Using the string "texttt" as the key, pull each matching line out of the records below.

*** Opening Data for this exercise ***

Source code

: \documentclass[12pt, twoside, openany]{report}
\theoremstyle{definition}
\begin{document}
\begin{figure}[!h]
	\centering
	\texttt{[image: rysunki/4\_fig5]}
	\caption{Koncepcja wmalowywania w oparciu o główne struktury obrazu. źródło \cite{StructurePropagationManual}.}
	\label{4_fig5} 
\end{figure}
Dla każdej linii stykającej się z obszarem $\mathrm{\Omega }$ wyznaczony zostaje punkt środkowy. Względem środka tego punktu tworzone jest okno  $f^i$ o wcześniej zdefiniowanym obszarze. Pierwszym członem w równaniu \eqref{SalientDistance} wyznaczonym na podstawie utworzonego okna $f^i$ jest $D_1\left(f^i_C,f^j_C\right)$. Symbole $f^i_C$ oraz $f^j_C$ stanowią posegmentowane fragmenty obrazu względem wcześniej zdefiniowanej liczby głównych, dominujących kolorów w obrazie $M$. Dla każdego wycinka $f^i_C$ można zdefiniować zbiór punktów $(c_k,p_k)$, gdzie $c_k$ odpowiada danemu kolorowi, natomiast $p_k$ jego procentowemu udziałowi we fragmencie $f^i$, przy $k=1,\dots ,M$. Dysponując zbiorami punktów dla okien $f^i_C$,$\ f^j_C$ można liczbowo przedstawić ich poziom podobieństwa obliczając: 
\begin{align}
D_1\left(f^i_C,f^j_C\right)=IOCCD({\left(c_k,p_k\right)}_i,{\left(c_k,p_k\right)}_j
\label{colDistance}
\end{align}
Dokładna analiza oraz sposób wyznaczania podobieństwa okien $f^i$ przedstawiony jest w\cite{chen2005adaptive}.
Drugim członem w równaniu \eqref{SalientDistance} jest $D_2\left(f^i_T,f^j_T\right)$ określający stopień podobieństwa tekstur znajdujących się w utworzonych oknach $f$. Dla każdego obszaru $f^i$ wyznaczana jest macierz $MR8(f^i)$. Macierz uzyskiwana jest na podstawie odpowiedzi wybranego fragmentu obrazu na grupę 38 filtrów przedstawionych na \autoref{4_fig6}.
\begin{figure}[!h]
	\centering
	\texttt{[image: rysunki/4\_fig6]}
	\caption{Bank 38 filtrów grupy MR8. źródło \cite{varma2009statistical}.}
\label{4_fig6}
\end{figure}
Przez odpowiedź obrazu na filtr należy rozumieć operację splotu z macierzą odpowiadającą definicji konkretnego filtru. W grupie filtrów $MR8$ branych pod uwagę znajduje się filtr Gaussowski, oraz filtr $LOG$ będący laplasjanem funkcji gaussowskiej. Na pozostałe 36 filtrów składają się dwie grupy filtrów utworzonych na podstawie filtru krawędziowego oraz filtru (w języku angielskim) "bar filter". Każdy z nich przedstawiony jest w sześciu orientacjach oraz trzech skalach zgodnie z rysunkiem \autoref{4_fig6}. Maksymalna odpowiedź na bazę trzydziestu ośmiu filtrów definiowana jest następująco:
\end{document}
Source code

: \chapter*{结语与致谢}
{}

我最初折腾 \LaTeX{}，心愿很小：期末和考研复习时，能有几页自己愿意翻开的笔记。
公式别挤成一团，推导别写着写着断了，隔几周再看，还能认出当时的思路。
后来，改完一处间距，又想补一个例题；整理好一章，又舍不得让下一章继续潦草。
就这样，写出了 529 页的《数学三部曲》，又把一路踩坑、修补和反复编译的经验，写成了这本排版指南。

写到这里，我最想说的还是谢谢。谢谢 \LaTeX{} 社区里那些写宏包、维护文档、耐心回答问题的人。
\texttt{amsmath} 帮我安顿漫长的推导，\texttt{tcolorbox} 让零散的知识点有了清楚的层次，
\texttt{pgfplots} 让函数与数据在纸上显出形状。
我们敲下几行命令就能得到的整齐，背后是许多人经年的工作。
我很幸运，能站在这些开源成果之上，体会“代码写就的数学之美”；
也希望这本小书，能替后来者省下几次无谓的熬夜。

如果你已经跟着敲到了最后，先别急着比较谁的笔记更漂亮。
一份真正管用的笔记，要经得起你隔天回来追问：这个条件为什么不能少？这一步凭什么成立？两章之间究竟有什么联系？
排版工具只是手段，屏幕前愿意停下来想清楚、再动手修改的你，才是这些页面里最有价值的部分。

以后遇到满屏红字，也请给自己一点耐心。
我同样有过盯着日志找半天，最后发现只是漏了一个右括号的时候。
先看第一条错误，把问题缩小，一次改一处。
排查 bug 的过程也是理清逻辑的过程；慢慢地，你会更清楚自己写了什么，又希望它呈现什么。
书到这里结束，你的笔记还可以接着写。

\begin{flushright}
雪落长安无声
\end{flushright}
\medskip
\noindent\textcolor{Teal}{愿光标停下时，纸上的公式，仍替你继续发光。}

*** Closing Data for this exercise ***

Output for this task:
	\texttt{[image: rysunki/4\_fig5]}
	\texttt{[image: rysunki/4\_fig6]}
\texttt{amsmath} 帮我安顿漫长的推导，\texttt{tcolorbox} 让零散的知识点有了清楚的层次，
\texttt{pgfplots} 让函数与数据在纸上显出形状。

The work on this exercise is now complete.